▸ EXERCISE AIM
In how many lines of the data below does the word "只是先把日志写到AOF文件的内存缓冲区" appear? Reply with the number and nothing more.

▸ GIVEN DATA
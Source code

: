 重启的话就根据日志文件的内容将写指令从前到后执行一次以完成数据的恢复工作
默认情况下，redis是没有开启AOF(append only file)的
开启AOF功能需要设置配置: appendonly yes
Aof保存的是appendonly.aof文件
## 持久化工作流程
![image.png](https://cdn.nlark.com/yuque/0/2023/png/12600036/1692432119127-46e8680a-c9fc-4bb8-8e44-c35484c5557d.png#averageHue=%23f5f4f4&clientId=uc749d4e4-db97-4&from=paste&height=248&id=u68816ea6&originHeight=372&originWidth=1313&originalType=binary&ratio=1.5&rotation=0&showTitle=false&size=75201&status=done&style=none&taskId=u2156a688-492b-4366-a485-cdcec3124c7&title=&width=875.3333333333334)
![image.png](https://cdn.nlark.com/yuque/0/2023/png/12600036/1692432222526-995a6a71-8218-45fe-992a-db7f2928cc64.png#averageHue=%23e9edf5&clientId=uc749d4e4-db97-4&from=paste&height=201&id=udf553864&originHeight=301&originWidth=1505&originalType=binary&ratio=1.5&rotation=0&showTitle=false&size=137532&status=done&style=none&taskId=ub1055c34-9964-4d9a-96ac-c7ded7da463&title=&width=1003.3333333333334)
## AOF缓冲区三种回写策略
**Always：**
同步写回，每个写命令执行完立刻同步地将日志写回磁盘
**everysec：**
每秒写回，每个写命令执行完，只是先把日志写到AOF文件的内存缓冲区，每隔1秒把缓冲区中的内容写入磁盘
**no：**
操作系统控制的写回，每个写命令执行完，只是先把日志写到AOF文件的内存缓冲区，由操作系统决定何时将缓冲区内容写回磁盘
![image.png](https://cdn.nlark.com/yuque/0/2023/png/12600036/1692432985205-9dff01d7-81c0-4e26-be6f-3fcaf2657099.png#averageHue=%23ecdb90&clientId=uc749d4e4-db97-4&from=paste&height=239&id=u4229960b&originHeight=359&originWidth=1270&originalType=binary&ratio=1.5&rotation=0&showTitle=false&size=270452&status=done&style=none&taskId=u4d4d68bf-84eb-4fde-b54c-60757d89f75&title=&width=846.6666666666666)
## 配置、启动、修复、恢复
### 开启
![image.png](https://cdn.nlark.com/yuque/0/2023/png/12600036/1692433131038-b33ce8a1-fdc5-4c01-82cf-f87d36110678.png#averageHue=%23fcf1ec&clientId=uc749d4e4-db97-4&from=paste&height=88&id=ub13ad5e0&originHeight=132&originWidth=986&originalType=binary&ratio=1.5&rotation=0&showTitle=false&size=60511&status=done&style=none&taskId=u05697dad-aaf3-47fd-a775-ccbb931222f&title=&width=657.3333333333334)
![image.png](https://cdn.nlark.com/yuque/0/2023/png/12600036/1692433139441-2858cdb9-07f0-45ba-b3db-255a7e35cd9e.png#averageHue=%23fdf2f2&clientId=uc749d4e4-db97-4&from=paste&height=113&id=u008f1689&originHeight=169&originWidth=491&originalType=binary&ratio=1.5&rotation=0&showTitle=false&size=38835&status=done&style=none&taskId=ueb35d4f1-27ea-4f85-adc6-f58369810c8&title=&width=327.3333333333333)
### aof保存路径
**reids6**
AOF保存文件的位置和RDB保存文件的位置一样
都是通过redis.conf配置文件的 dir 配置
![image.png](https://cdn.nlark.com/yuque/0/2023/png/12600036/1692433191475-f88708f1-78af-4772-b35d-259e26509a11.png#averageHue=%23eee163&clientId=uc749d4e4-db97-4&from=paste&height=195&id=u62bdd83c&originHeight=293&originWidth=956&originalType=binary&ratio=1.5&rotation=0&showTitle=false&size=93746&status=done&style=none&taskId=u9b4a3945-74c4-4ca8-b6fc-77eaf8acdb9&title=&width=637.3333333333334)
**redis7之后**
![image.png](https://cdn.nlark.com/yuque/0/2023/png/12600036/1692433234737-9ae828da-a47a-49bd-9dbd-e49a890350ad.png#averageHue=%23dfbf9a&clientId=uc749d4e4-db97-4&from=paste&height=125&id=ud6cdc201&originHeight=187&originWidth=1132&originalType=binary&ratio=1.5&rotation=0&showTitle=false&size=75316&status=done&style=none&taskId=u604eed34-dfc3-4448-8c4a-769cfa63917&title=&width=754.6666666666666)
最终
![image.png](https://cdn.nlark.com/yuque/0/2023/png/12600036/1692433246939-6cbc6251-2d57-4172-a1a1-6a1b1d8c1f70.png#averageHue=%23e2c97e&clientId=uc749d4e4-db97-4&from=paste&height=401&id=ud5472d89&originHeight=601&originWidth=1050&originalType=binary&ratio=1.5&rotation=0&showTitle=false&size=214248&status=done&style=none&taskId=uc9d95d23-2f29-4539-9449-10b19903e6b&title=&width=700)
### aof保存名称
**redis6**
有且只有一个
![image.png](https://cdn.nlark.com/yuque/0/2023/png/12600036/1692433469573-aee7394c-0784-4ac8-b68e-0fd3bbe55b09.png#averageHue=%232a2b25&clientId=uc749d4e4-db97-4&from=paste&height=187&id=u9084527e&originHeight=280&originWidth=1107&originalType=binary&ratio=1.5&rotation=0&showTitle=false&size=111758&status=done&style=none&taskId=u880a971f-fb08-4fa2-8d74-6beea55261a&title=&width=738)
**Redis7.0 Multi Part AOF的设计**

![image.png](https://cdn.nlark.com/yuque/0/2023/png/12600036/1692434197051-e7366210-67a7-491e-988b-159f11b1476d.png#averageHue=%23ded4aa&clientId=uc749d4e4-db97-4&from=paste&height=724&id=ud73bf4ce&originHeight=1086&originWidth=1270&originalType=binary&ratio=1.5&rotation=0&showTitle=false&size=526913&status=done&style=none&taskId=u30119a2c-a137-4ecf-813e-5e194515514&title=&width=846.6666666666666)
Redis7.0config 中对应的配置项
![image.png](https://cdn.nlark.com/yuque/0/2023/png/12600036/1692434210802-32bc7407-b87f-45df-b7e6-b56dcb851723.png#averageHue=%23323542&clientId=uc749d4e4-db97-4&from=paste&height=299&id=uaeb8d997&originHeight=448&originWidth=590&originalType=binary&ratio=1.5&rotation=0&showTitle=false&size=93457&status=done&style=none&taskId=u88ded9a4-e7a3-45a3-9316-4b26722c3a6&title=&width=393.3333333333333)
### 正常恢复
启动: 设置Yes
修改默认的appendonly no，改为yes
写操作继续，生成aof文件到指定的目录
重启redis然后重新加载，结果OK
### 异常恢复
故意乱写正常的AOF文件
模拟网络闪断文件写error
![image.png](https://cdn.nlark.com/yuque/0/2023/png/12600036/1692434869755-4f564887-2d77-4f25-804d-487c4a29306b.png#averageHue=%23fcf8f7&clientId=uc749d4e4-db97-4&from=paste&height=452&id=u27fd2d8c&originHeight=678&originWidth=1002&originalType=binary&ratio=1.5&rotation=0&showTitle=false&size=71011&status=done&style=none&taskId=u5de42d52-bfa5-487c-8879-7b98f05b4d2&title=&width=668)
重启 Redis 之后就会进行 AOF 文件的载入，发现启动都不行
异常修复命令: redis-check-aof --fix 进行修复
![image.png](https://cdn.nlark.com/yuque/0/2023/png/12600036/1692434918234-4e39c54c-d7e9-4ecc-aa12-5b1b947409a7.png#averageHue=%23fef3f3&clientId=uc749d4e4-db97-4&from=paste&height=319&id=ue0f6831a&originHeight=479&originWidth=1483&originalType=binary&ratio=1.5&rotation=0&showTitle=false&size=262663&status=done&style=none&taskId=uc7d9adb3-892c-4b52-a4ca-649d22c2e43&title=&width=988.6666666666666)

▸ SOLUTION TO THIS PROBLEM
2